Below are some entries. Repeat exactly the lines from the one with "الوقت بمحاورة المزج, ويشمل" through the one with "على الأسطر الإلكترونية", and only those.

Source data
============
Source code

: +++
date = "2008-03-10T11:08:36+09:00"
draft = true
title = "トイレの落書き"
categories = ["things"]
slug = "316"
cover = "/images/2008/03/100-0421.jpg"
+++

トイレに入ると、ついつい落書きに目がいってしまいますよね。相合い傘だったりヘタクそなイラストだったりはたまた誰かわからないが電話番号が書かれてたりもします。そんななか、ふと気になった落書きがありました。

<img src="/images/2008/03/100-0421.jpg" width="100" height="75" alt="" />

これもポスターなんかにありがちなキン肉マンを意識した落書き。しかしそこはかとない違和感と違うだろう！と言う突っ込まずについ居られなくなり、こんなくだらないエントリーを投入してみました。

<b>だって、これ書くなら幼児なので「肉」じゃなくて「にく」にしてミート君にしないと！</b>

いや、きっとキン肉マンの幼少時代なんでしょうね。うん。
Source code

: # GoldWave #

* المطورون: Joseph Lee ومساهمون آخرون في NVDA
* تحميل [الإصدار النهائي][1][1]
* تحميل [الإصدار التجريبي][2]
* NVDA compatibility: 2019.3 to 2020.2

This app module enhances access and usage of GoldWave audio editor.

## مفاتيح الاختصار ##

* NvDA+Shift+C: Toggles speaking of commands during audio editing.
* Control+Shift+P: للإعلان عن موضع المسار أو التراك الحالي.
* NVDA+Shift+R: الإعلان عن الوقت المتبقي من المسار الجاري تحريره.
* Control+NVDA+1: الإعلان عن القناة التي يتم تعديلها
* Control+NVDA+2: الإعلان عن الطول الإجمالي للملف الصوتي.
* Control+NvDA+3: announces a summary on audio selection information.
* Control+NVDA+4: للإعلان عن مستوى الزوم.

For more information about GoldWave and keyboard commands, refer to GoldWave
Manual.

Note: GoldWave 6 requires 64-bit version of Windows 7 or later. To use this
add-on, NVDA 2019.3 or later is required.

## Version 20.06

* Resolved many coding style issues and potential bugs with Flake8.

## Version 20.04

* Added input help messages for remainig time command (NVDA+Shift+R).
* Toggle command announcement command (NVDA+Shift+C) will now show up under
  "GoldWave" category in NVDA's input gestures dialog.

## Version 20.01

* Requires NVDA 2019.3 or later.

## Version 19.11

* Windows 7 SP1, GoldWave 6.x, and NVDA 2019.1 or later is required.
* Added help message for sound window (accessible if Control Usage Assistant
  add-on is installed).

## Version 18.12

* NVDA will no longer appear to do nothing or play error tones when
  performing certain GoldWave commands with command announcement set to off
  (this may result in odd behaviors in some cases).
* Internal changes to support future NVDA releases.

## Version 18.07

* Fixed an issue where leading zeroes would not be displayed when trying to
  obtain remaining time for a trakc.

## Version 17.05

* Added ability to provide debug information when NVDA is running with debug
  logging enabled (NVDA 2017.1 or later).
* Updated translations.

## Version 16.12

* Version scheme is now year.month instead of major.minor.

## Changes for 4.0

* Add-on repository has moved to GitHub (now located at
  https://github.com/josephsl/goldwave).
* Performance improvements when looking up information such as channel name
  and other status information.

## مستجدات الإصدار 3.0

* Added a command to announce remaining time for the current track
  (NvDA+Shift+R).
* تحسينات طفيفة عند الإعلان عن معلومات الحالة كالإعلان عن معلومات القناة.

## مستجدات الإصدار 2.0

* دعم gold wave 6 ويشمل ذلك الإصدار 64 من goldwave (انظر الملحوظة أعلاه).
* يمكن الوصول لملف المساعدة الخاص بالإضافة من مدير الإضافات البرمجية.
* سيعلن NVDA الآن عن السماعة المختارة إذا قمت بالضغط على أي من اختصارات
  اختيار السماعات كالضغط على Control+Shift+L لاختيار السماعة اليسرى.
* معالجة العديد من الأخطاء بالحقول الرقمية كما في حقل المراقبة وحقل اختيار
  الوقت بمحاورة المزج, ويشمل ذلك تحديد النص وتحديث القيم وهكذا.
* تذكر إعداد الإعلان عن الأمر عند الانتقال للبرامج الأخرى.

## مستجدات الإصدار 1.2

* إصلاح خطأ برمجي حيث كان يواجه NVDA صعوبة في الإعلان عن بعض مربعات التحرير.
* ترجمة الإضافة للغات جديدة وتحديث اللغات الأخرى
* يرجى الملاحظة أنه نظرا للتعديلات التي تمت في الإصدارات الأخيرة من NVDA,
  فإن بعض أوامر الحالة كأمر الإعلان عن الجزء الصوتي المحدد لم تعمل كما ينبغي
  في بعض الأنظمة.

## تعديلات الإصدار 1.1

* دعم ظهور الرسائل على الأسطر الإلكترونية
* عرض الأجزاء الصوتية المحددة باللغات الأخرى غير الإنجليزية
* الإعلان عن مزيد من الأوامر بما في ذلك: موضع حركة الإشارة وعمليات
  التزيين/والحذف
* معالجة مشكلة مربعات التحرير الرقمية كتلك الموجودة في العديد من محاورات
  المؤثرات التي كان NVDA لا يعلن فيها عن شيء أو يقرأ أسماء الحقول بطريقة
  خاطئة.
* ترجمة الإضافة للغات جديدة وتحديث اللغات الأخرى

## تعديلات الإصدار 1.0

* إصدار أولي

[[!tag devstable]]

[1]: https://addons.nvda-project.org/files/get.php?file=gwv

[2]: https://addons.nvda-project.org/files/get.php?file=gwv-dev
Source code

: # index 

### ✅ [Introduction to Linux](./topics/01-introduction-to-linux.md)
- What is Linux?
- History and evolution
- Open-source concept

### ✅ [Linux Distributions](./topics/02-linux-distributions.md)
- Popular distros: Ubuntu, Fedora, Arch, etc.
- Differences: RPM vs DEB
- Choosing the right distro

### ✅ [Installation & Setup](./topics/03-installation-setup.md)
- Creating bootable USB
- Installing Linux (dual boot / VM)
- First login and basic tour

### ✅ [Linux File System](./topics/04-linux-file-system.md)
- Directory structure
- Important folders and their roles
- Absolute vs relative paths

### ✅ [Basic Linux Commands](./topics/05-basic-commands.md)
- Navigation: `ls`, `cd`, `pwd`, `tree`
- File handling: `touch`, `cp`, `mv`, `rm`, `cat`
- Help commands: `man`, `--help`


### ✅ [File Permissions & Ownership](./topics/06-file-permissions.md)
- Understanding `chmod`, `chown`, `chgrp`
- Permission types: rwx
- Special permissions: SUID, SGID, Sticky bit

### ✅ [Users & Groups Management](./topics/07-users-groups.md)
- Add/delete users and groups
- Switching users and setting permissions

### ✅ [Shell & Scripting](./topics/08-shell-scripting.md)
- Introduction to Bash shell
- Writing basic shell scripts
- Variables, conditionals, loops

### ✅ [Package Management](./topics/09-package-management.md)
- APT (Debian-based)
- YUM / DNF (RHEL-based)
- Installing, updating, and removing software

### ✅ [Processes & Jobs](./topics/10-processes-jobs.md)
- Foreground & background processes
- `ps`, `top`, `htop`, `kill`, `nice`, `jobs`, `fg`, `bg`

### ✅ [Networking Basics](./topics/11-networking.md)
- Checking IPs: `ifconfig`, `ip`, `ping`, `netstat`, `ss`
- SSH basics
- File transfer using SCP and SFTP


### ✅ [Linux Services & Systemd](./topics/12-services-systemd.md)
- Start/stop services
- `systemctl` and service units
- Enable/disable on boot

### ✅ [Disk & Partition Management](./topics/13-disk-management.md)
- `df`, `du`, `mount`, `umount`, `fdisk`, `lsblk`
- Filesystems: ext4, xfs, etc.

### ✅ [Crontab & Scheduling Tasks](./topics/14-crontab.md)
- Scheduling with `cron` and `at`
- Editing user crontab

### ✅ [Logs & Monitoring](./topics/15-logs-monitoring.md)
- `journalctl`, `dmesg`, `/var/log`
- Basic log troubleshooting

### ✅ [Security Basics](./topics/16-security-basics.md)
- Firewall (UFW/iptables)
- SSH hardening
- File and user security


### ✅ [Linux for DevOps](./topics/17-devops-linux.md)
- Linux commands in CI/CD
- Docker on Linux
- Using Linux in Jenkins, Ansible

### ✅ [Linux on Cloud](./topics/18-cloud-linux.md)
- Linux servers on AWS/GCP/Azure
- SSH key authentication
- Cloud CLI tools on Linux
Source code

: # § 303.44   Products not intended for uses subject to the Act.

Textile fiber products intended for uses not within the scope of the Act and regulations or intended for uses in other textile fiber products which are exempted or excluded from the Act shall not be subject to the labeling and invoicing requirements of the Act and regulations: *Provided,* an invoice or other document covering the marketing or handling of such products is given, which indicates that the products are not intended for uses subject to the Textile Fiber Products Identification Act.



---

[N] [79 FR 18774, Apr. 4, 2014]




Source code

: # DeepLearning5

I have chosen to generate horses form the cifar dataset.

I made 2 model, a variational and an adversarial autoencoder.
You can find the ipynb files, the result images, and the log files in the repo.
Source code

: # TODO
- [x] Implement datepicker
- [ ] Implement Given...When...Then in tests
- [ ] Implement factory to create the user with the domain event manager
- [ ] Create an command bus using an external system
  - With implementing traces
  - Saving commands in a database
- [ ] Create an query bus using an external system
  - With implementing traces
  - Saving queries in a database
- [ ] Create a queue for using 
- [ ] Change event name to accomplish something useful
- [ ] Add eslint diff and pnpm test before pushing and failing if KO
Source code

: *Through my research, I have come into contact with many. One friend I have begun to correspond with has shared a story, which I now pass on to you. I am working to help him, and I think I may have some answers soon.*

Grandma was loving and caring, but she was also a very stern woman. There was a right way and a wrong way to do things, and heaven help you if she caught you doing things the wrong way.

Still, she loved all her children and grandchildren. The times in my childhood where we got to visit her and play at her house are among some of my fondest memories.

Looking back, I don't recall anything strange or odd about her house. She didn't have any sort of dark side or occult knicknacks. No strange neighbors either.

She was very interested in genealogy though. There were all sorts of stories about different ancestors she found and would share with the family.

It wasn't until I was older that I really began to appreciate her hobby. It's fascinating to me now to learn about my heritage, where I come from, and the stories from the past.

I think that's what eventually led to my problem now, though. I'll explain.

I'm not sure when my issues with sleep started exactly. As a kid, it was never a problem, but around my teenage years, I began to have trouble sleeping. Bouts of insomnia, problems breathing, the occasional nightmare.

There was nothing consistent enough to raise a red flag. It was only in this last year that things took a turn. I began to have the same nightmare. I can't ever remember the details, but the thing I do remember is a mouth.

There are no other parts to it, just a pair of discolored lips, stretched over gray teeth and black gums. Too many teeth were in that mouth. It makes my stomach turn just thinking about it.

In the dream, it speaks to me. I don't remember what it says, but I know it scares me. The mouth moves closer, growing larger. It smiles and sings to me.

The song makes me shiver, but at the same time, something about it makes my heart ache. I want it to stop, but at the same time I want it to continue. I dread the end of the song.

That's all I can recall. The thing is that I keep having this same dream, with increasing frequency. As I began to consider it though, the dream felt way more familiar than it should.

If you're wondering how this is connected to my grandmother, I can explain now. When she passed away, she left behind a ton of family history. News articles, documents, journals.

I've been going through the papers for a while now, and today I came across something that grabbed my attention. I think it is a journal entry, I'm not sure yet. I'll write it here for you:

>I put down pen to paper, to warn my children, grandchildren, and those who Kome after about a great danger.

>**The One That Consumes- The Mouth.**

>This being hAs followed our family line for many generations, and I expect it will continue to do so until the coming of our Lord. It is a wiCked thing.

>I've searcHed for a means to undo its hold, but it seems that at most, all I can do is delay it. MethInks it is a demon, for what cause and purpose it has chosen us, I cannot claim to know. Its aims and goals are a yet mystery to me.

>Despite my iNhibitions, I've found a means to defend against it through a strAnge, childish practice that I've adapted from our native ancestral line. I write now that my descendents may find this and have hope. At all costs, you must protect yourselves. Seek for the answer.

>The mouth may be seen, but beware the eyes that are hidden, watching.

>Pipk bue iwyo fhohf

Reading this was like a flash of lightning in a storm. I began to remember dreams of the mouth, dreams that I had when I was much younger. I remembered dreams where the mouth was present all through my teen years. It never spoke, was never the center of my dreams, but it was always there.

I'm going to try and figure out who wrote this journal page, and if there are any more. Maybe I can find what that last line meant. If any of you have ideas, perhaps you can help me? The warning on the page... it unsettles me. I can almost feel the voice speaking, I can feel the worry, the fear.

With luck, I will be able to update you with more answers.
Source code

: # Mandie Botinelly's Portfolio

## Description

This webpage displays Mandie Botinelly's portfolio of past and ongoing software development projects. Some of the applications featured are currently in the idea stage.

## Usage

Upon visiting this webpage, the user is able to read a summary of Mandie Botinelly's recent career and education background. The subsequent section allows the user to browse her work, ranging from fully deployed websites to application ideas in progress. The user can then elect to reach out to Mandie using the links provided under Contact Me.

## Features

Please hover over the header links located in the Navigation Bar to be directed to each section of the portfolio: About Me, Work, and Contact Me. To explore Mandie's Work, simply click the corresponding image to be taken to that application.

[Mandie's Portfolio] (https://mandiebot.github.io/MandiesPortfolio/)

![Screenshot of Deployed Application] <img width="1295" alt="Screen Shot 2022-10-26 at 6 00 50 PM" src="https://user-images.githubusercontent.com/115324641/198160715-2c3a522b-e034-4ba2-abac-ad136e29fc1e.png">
============
(Response area)
  الوقت بمحاورة المزج, ويشمل ذلك تحديد النص وتحديث القيم وهكذا.
* تذكر إعداد الإعلان عن الأمر عند الانتقال للبرامج الأخرى.

## مستجدات الإصدار 1.2

* إصلاح خطأ برمجي حيث كان يواجه NVDA صعوبة في الإعلان عن بعض مربعات التحرير.
* ترجمة الإضافة للغات جديدة وتحديث اللغات الأخرى
* يرجى الملاحظة أنه نظرا للتعديلات التي تمت في الإصدارات الأخيرة من NVDA,
  فإن بعض أوامر الحالة كأمر الإعلان عن الجزء الصوتي المحدد لم تعمل كما ينبغي
  في بعض الأنظمة.

## تعديلات الإصدار 1.1

* دعم ظهور الرسائل على الأسطر الإلكترونية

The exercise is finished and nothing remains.